形式的に状態を制御して扱えるようにするには、現実的には 静的型が必須のように思える。(Schemeでモナドを書いても Haskellのように綺麗にならない。) ただ、そこまでやらなくても いくつかのアドホックなテクニックを使うことで、 かなり安全に状態を制御することはできるだろう。
(2005/01/10 21:37:46 PST) 言語のコアが単純であることの効用
「良いデザインは再デザインである」(Paul Graham)---これは言語そのものの デザインではなく、処理系のデザインにも言える。とりあえず動くバージョンを 作って、それを実際のアプリケーションで使ってみて、そこでの観察をもとに 処理系を改善してゆく。
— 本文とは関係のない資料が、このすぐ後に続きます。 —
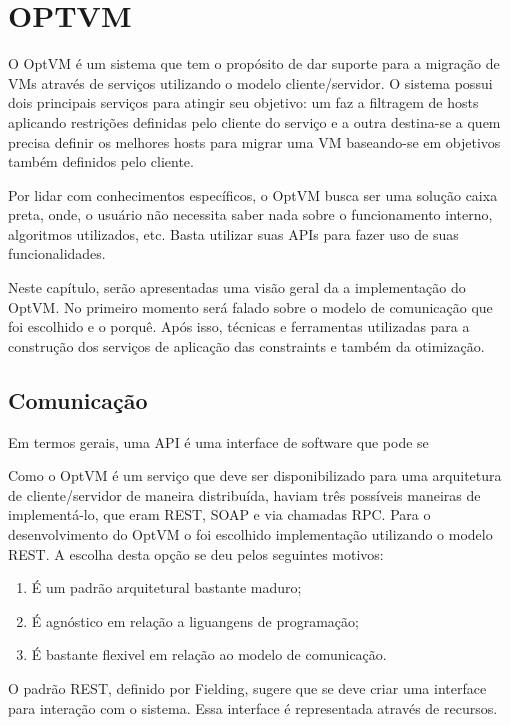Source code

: \chapter{OPTVM}

O OptVM é um sistema que tem o propósito de dar suporte para a migração de VMs através de serviços utilizando o modelo cliente/servidor. 
O sistema possui dois principais serviços para atingir seu objetivo: 
um faz a filtragem de hosts aplicando restrições definidas pelo cliente do serviço e a 
outra destina-se a quem precisa definir os melhores hosts para migrar uma VM baseando-se em 
objetivos também definidos pelo cliente.

Por lidar com conhecimentos específicos, o OptVM busca ser uma solução caixa preta, onde, o usuário não necessita 
saber nada sobre o funcionamento interno, algoritmos utilizados, etc. Basta utilizar suas APIs para fazer uso de suas funcionalidades.

Neste capítulo, serão apresentadas uma visão geral da a implementação do OptVM. 
No primeiro momento será falado sobre o modelo de comunicação que foi escolhido e o porquê. 
Após isso, técnicas e ferramentas utilizadas para a construção dos serviços de aplicação das constraints e também da otimização.

\section{Comunicação}
Em termos gerais, uma API é uma interface de software que pode se

Como o OptVM é um serviço que deve ser disponibilizado para uma arquitetura de 
cliente/servidor de maneira distribuída, haviam três possíveis maneiras de implementá-lo, 
que eram REST, SOAP e via chamadas RPC. 
Para o desenvolvimento do OptVM o foi escolhido implementação utilizando o modelo REST. 
A escolha desta opção se deu pelos seguintes motivos:

\begin{enumerate}
\item É um padrão arquitetural bastante maduro;
\item É agnóstico em relação a liguangens de programação;
\item É bastante flexivel em relação ao modelo de comunicação.
\end{enumerate}

O padrão REST, definido por Fielding, sugere que se deve criar uma interface para interação com o sistema. Essa interface é representada
através de recursos.

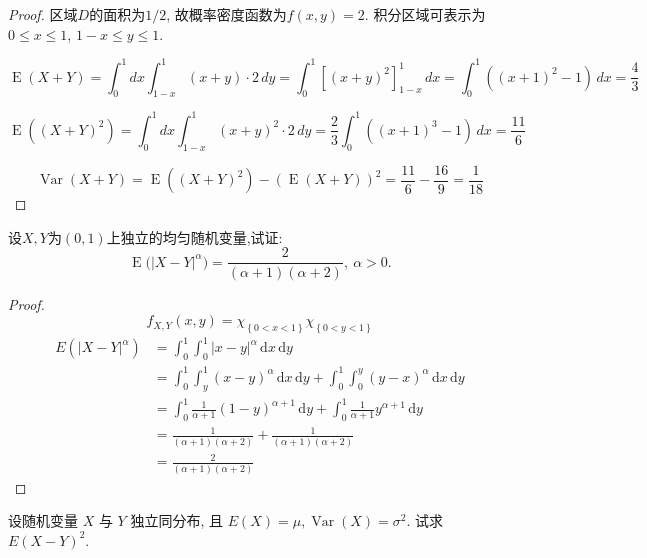 \documentclass[../main.tex]{subfiles}
\begin{document}
\begin{proof}
 区域\(D\)的面积为\(1/2\), 故概率密度函数为\(f(x,y)=2\). 积分区域可表示为\(0 \le x \le 1\), \(1-x \le y \le 1\).

\[
\operatorname{E}(X+Y) = \int_{0}^{1} dx \int_{1-x}^{1} (x+y) \cdot 2 \, dy = \int_{0}^{1} \left[ (x+y)^2 \right]_{1-x}^{1} \, dx = \int_{0}^{1} ((x+1)^2 - 1) \, dx = \frac{4}{3}
\]


\[
\operatorname{E}((X+Y)^2) = \int_{0}^{1} dx \int_{1-x}^{1} (x+y)^2 \cdot 2 \, dy = \frac{2}{3} \int_{0}^{1} ((x+1)^3 - 1) \, dx = \frac{11}{6}
\]


\[
\operatorname{Var}(X+Y) = \operatorname{E}((X+Y)^2) - (\operatorname{E}(X+Y))^2 = \frac{11}{6} - \frac{16}{9} = \frac{1}{18}
\]
\end{proof}

\begin{exercise}{}{}
设\(X,Y\)为\((0,1)\)上独立的均匀随机变量,试证:
\[
\operatorname{E}\bigl(|X-Y|^{\alpha}\bigr)=\frac{2}{(\alpha+1)(\alpha+2)},\ \alpha>0.
\]
\end{exercise}

\begin{proof}
  \[
 f_{X,Y}\left( x,y \right)= \chi_{\left\{ 0< x< 1 \right\}} \chi _{\left\{ 0< y< 1 \right\}}
  \] \[\begin{aligned}
  E\left( \left| X-Y \right|^{\alpha }  \right)&=  \int _{0}^{1}\int_{0}^{1}\left| x-y \right|^{\alpha }\,\mathrm{d} x\,\mathrm{d} y\\ 
   &=\int_{0}^{1}\int_{y}^{1}\left( x-y \right)^{\alpha }\,\mathrm{d} x\,\mathrm{d} y+ \int_{0}^{1}\int_{0}^{y}\left( y-x \right)^{\alpha }\,\mathrm{d} x\,\mathrm{d} y   \\ 
    &= \int_{0}^{1}\frac{1 }{\alpha + 1 }\left( 1-y \right)^{\alpha + 1}\,\mathrm{d} y+   \int_{0}^{1} \frac{1 }{\alpha + 1 }y^{\alpha + 1} \,\mathrm{d} y\\ 
     &= \frac{1 }{\left( \alpha + 1 \right)\left(  \alpha + 2 \right)   }+ \frac{1 }{\left(  \alpha + 1 \right)\left(  \alpha + 2 \right)   }\\ 
      &= \frac{2 }{\left(  \alpha + 1 \right)\left(  \alpha  + 2\right)   }   
  \end{aligned} 
  \]
\end{proof}

\begin{exercise}{}{}
设随机变量 $X$ 与 $Y$ 独立同分布, 且 $E(X)=\mu, \operatorname{Var}(X)=\sigma^2$. 试求 $E(X-Y)^2$.
\end{exercise}
\end{document}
このサイクルを多く回せば回すほど、実装は良いものに なってゆくはずだ。また、色々なアイディアを思い付く端から実装してみて 試してみる。それが簡単であればあるほど、その中から実際に使えるアイディアを 拾いあげやすくなる。
だとすれば、処理系のリライトがやりやすい方が、良い実装へと収束しやすいだろう。 言語が、少数のコア要素と、その上に構築される要素からなっていれば、 言語のフルスペックを保ったまま、コア部分やその上の各コンポーネントを独立に 差し替えて行くことができる。これは処理系をごっそり書き直すのに比べて ずっと敷居が低い。
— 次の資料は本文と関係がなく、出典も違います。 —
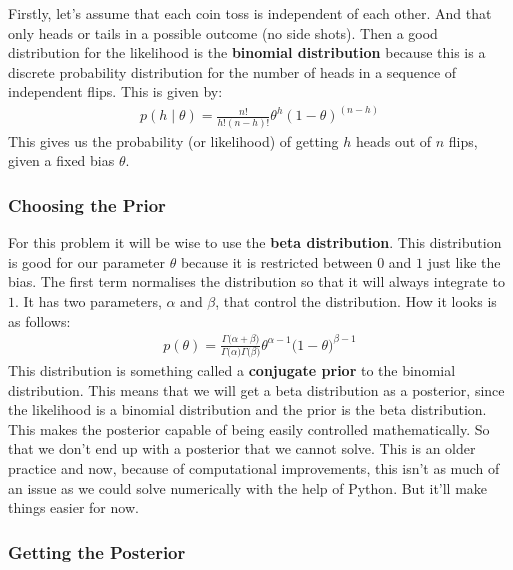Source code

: \documentclass[11pt]{article}   %
\begin{document}
Firstly, let's assume that each coin toss is independent of each other. And that only heads
or tails in a possible outcome (no side shots). Then a good distribution for the likelihood
is the \textbf{binomial distribution} because this is a discrete probability distribution for the
number of heads in a sequence of independent 
flips. This is given by:
\begin{align}\label{Binomial Distribution}
p(h\mid\theta) = \frac{n!}{h!(n - h)!}\theta^h(1 - \theta)^{(n-h)}
\end{align}
This gives us the probability (or likelihood) of getting $h$ heads out of $n$ flips, given a fixed bias $\theta$.

\subsubsection{Choosing the Prior}\label{Choosing the Prior}

For this problem it will be wise to use the \textbf{beta distribution}. This distribution is good for our parameter $\theta$ because it is restricted between $0$ and $1$ just like the bias. The first term normalises the distribution so that it will always integrate to $1$. It has two parameters, $\alpha$ and $\beta$, that control the distribution. How it looks is as follows:
\begin{align}\label{Beta Distribution}
p(\theta) = \frac{\Gamma\big(\alpha + \beta\big)}{\Gamma\big(\alpha\big)\Gamma\big(\beta\big)}\theta^{\alpha - 1}\big(1 - \theta\big)^{\beta - 1}
\end{align}
This distribution is something called a \textbf{conjugate prior} to the binomial distribution. This means that we will get a beta distribution as a posterior, since the likelihood is a binomial distribution and the prior is the beta distribution. This makes the posterior capable of being easily controlled mathematically. So that we don't end up with a posterior that we cannot solve. This is an older practice and now, because of computational improvements, this isn't as much of an issue as we could solve numerically with the help of Python. But it'll make things easier for now.

\subsubsection{Getting the Posterior}\label{Getting the Posterior}
\end{document}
(コア要素の上に構築する要素は必ずしも実行時のレイヤリング、つまり ライブラリを言語のコアオペレータで書くこと、を意味しない。 構文糖衣をメタプログラミングで追加するような場合、レイヤリングは コンパイル時のもので、実行時性能には影響を及ぼさない)
もっとも最初から全てを考慮したインタフェースをモジュール間に作るのは 難しい。やってみないとわからないことがたくさんあるからだ。 時には、インタフェースを保つために変更する側のモジュールに醜いスタブを 噛ます必要も出てくる。ただ、対応するモジュールも十分に速く改善できて、 結果としてスタブがすぐに外せるのなら、大した問題ではないだろう。
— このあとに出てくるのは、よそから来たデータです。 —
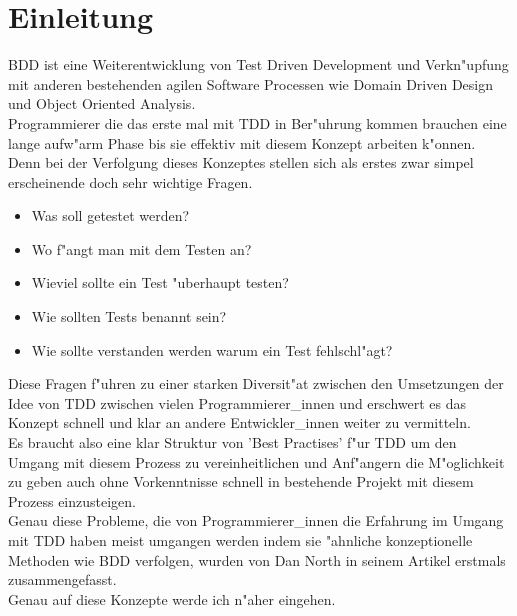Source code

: \section{Einleitung}
  BDD ist eine Weiterentwicklung von Test Driven Development und Verkn"upfung 
  mit anderen bestehenden agilen Software Processen wie Domain Driven Design 
  und Object Oriented Analysis.\\
  Programmierer die das erste mal mit TDD in Ber"uhrung kommen brauchen eine 
  lange aufw"arm Phase bis sie effektiv mit diesem Konzept arbeiten k"onnen. 
  Denn bei der Verfolgung dieses Konzeptes stellen sich als erstes zwar simpel 
  erscheinende doch sehr wichtige Fragen.\\
  \begin{itemize}
    \item Was soll getestet werden?
    \item Wo f"angt man mit dem Testen an?
    \item Wieviel sollte ein Test "uberhaupt testen?
    \item Wie sollten Tests benannt sein?
    \item Wie sollte verstanden werden warum ein Test fehlschl"agt?
  \end{itemize}
  Diese Fragen f"uhren zu einer starken Diversit"at zwischen den Umsetzungen
  der Idee von TDD zwischen vielen Programmierer\_innen und erschwert es das Konzept
  schnell und klar an andere Entwickler\_innen weiter zu vermitteln.\\
  Es braucht also eine klar Struktur von 'Best Practises' f"ur TDD um den 
  Umgang mit diesem Prozess zu vereinheitlichen und Anf"angern die M"oglichkeit
  zu geben auch ohne Vorkenntnisse schnell in bestehende Projekt mit diesem 
  Prozess einzusteigen.\\
  Genau diese Probleme, die von Programmierer\_innen die Erfahrung im Umgang mit TDD 
  haben meist umgangen werden indem sie "ahnliche konzeptionelle Methoden wie 
  BDD verfolgen, wurden von Dan North\cite{North:2006} in seinem 
  Artikel erstmals zusammengefasst.\\
  Genau auf diese Konzepte werde ich n"aher eingehen.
最適化はモジュラリティとぶつかる場合がある。モジュラリティは一般化を指向するのに、 最適化は特殊化を指向するからだ。せっかくきれいにレイヤを切ってモジュール化 してあっても、最適化は複数のレイヤに変更を強いる場合が多い。 これについては、最適化をオプショナルにしておくこと (何かのフラグで切ることができるようにしとく)くらいしか思いつかんなあ。
(2005/01/08 01:37:10 PST)
TPOSSCON 2005. へー、Bruce Perensがハワイに来るんだ。 ちょっとのぞいてみようかな。